**What is needed**
Which lines mention "escenario"? Show each one from the listing.

※

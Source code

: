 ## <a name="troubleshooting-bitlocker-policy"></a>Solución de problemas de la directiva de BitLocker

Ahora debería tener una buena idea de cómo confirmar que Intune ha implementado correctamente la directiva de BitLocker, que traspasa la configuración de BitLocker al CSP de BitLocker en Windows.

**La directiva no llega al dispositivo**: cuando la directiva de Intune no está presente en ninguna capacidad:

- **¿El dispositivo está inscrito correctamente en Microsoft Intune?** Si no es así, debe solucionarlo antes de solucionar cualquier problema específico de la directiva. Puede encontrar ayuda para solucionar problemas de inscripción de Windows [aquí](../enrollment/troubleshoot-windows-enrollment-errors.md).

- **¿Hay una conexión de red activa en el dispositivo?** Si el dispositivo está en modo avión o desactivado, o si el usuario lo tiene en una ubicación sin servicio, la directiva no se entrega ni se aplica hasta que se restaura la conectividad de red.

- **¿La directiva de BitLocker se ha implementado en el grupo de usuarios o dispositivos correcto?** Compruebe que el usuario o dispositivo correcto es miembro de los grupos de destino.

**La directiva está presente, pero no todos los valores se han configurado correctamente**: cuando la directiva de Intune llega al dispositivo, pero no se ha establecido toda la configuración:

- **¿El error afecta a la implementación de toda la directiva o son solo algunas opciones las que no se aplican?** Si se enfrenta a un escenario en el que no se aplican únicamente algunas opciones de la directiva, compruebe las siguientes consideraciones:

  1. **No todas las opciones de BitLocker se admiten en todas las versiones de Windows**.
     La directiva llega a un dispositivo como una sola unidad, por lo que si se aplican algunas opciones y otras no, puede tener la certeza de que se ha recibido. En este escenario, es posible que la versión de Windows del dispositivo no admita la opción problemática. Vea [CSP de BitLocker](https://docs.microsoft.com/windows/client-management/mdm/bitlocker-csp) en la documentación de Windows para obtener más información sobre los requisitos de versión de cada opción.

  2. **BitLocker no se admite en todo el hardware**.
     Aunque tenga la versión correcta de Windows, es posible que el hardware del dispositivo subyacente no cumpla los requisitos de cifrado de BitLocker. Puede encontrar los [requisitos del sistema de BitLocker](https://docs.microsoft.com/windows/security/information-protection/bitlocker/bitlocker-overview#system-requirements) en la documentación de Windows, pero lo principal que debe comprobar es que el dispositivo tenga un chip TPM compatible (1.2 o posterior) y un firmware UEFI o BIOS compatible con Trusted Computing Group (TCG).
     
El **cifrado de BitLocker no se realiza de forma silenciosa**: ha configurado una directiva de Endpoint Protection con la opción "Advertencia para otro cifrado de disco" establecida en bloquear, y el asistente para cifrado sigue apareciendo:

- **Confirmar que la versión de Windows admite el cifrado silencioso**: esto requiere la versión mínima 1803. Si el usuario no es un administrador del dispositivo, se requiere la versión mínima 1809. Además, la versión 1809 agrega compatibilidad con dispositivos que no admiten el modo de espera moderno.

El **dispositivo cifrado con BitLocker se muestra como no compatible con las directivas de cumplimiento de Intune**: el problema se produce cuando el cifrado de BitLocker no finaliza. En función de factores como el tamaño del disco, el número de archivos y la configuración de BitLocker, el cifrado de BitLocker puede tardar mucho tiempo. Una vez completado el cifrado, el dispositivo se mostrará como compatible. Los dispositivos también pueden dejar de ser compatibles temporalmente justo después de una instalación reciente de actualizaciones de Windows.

※

**Output for this task**
- **¿El error afecta a la implementación de toda la directiva o son solo algunas opciones las que no se aplican?** Si se enfrenta a un escenario en el que no se aplican únicamente algunas opciones de la directiva, compruebe las siguientes consideraciones:
     La directiva llega a un dispositivo como una sola unidad, por lo que si se aplican algunas opciones y otras no, puede tener la certeza de que se ha recibido. En este escenario, es posible que la versión de Windows del dispositivo no admita la opción problemática. Vea [CSP de BitLocker](https://docs.microsoft.com/windows/client-management/mdm/bitlocker-csp) en la documentación de Windows para obtener más información sobre los requisitos de versión de cada opción.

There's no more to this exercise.